How to Perform Data Distillation

Data Distillation involves 4 main steps:

  1. Train a model on labeled data (like supervised learning)
  2. Make predictions on multiple transformations of unlabeled data using the trained model
  3. Ensemble the predictions to generate pseudo labels of unlabeled data
  4. Retrain the model on the union of the true labels and the pseudo labels until convergence

To clarify, I am giving an example of how to deploy Data Distillation for object detection with YOLOv4.

  • First, train YOLOv4 on a set of label data like conventional supervised learning.
  • After that, use the trained YOLOv4 to make predictions on multiple geometry transformations of unlabeled data, as in the figure below, I apply an original image, a flipped version, and an upscaled version just like the test-time augmentation procedure.
  • Then, the output will be processed by adopting Weighted Box Fusion (WBF) method, you can apply any bounding box post-processing method here, e.g. non-maximum suppression. We all know that the output always includes true positive, false positive, and false negative; and we have to select “good” predictions for pseudo labels. A simple but effective manner is to pick the predictions with confidence scores higher than a certain threshold. And how to choose a threshold? In the paper, the authors utilized a threshold that makes the average number of objects in an unlabeled image equal to that of a true label image. This may not valid in all cases but at least it works!
  • At last, combine the true labeled data and the generated pseudo labeled data to retrain (or fine-tune) the YOLOv4 model.

Figure by author

Results on Object Detection

The performance of Data Distillation on the benchmark dataset COCO is given in the paper. I would like to summarize it as follows:

Figure from paper

Figure from paper

Figure from paper

Figure from paper

Figure from paper

For further details, you can read the full paper.

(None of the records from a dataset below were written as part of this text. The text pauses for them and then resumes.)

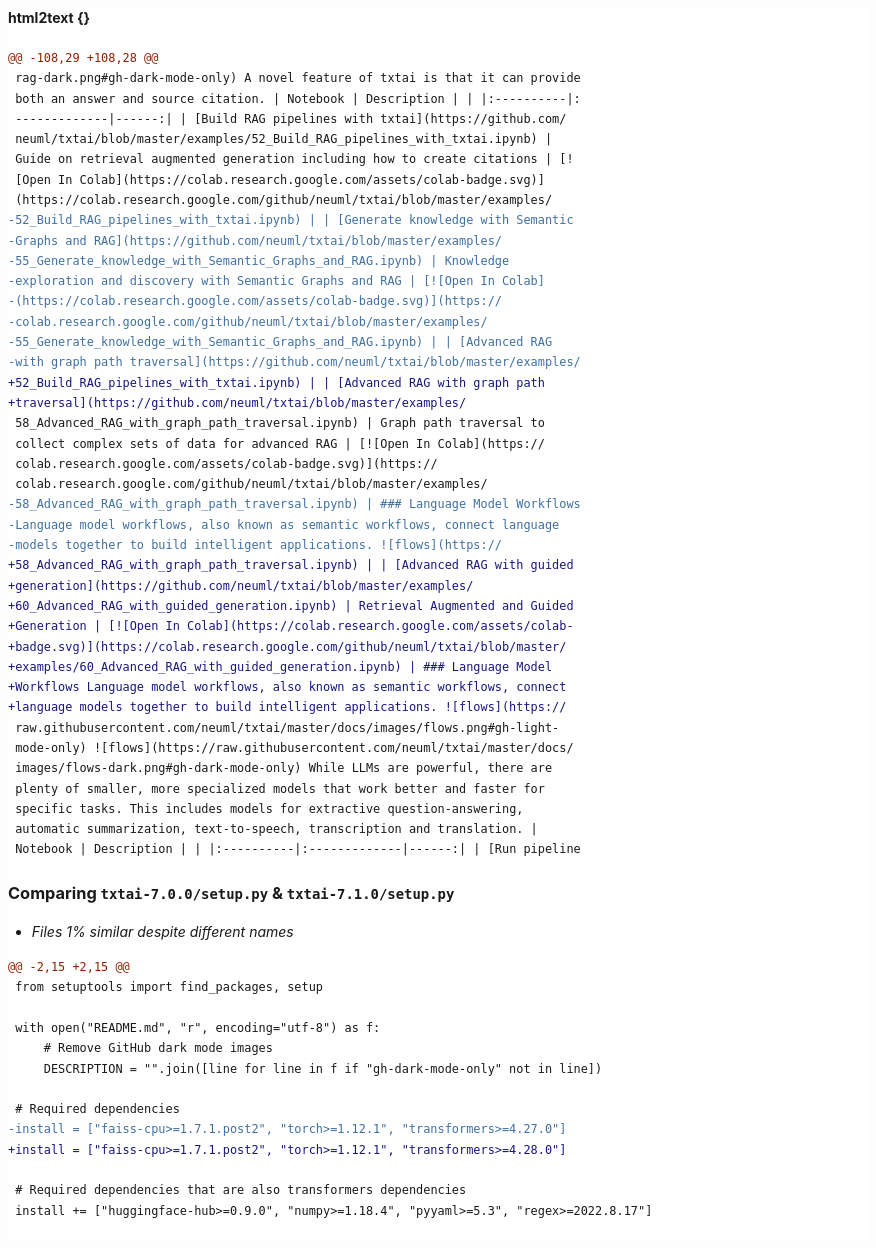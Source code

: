 #### html2text {}

```diff
@@ -108,29 +108,28 @@
 rag-dark.png#gh-dark-mode-only) A novel feature of txtai is that it can provide
 both an answer and source citation. | Notebook | Description | | |:----------|:
 -------------|------:| | [Build RAG pipelines with txtai](https://github.com/
 neuml/txtai/blob/master/examples/52_Build_RAG_pipelines_with_txtai.ipynb) |
 Guide on retrieval augmented generation including how to create citations | [!
 [Open In Colab](https://colab.research.google.com/assets/colab-badge.svg)]
 (https://colab.research.google.com/github/neuml/txtai/blob/master/examples/
-52_Build_RAG_pipelines_with_txtai.ipynb) | | [Generate knowledge with Semantic
-Graphs and RAG](https://github.com/neuml/txtai/blob/master/examples/
-55_Generate_knowledge_with_Semantic_Graphs_and_RAG.ipynb) | Knowledge
-exploration and discovery with Semantic Graphs and RAG | [![Open In Colab]
-(https://colab.research.google.com/assets/colab-badge.svg)](https://
-colab.research.google.com/github/neuml/txtai/blob/master/examples/
-55_Generate_knowledge_with_Semantic_Graphs_and_RAG.ipynb) | | [Advanced RAG
-with graph path traversal](https://github.com/neuml/txtai/blob/master/examples/
+52_Build_RAG_pipelines_with_txtai.ipynb) | | [Advanced RAG with graph path
+traversal](https://github.com/neuml/txtai/blob/master/examples/
 58_Advanced_RAG_with_graph_path_traversal.ipynb) | Graph path traversal to
 collect complex sets of data for advanced RAG | [![Open In Colab](https://
 colab.research.google.com/assets/colab-badge.svg)](https://
 colab.research.google.com/github/neuml/txtai/blob/master/examples/
-58_Advanced_RAG_with_graph_path_traversal.ipynb) | ### Language Model Workflows
-Language model workflows, also known as semantic workflows, connect language
-models together to build intelligent applications. ![flows](https://
+58_Advanced_RAG_with_graph_path_traversal.ipynb) | | [Advanced RAG with guided
+generation](https://github.com/neuml/txtai/blob/master/examples/
+60_Advanced_RAG_with_guided_generation.ipynb) | Retrieval Augmented and Guided
+Generation | [![Open In Colab](https://colab.research.google.com/assets/colab-
+badge.svg)](https://colab.research.google.com/github/neuml/txtai/blob/master/
+examples/60_Advanced_RAG_with_guided_generation.ipynb) | ### Language Model
+Workflows Language model workflows, also known as semantic workflows, connect
+language models together to build intelligent applications. ![flows](https://
 raw.githubusercontent.com/neuml/txtai/master/docs/images/flows.png#gh-light-
 mode-only) ![flows](https://raw.githubusercontent.com/neuml/txtai/master/docs/
 images/flows-dark.png#gh-dark-mode-only) While LLMs are powerful, there are
 plenty of smaller, more specialized models that work better and faster for
 specific tasks. This includes models for extractive question-answering,
 automatic summarization, text-to-speech, transcription and translation. |
 Notebook | Description | | |:----------|:-------------|------:| | [Run pipeline
```

### Comparing `txtai-7.0.0/setup.py` & `txtai-7.1.0/setup.py`

 * *Files 1% similar despite different names*

```diff
@@ -2,15 +2,15 @@
 from setuptools import find_packages, setup
 
 with open("README.md", "r", encoding="utf-8") as f:
     # Remove GitHub dark mode images
     DESCRIPTION = "".join([line for line in f if "gh-dark-mode-only" not in line])
 
 # Required dependencies
-install = ["faiss-cpu>=1.7.1.post2", "torch>=1.12.1", "transformers>=4.27.0"]
+install = ["faiss-cpu>=1.7.1.post2", "torch>=1.12.1", "transformers>=4.28.0"]
 
 # Required dependencies that are also transformers dependencies
 install += ["huggingface-hub>=0.9.0", "numpy>=1.18.4", "pyyaml>=5.3", "regex>=2022.8.17"]
 
```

In this post, I have briefly reviewed Data Distillation, a semi-supervised learning method for improving the performance of CNNs. By utilizing multiple geometric transformations of unlabeled data, the method generates high-quality pseudo labels that can be combined with the manually labeled data in order to improve the learning efficiency of a neural network model. The potency of Data Distillation has been validated on benchmark datasets of human keypoint detection and object detection tasks.